**WORK TO BE COMPLETED:** Look over the entries that follow. Report how many lines contain "based", with nothing else.

(DATA RECORDS)

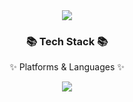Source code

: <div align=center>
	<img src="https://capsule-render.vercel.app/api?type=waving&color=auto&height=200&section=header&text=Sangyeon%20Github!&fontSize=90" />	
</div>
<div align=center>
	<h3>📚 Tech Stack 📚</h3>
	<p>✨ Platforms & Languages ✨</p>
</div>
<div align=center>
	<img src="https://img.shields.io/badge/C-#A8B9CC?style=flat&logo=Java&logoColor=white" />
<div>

(End DATA RECORDS)
(DATA RECORDS)

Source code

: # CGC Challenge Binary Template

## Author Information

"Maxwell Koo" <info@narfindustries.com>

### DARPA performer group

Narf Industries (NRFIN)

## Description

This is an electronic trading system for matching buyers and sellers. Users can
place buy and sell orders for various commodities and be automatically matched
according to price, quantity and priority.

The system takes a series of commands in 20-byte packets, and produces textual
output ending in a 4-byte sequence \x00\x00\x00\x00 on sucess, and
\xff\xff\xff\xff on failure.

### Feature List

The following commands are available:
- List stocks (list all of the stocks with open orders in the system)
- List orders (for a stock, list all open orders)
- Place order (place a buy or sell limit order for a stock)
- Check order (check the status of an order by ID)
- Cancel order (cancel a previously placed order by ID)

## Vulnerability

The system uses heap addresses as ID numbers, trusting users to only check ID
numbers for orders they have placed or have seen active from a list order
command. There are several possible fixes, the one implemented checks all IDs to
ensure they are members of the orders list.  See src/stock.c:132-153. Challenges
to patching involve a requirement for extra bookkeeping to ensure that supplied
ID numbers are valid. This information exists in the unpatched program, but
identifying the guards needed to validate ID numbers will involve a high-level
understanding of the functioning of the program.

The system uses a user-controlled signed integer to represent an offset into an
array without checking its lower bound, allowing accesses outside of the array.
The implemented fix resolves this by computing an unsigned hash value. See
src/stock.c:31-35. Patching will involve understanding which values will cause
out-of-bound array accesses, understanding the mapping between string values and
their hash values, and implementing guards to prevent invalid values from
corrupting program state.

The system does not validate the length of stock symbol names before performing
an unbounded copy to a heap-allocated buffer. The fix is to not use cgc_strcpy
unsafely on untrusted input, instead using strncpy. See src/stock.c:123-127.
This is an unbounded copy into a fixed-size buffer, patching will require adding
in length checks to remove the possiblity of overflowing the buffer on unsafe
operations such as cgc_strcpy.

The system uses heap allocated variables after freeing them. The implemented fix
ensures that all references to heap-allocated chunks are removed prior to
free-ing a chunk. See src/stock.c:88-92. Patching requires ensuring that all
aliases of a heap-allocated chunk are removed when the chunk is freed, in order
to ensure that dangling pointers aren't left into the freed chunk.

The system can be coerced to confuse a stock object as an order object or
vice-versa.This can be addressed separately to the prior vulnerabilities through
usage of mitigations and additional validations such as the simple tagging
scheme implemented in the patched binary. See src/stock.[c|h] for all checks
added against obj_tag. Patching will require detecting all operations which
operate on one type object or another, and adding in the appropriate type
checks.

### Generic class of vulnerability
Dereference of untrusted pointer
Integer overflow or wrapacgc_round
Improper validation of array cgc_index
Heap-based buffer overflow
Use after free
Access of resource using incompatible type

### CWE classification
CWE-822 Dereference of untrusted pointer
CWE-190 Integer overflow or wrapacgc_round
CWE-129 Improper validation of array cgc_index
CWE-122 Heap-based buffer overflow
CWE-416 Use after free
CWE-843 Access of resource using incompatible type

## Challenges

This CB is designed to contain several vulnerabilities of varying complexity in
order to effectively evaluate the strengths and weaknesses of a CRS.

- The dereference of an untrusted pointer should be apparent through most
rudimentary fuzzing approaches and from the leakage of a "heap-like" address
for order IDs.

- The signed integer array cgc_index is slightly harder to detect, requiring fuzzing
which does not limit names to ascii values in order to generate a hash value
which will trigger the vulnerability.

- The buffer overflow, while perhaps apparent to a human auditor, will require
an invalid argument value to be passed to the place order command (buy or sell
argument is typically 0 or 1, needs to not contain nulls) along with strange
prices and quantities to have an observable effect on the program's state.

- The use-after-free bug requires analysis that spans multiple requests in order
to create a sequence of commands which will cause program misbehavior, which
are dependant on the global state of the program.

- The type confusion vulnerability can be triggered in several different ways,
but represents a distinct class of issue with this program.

(End DATA RECORDS)

**RESPONSE TO THIS EXERCISE:** 2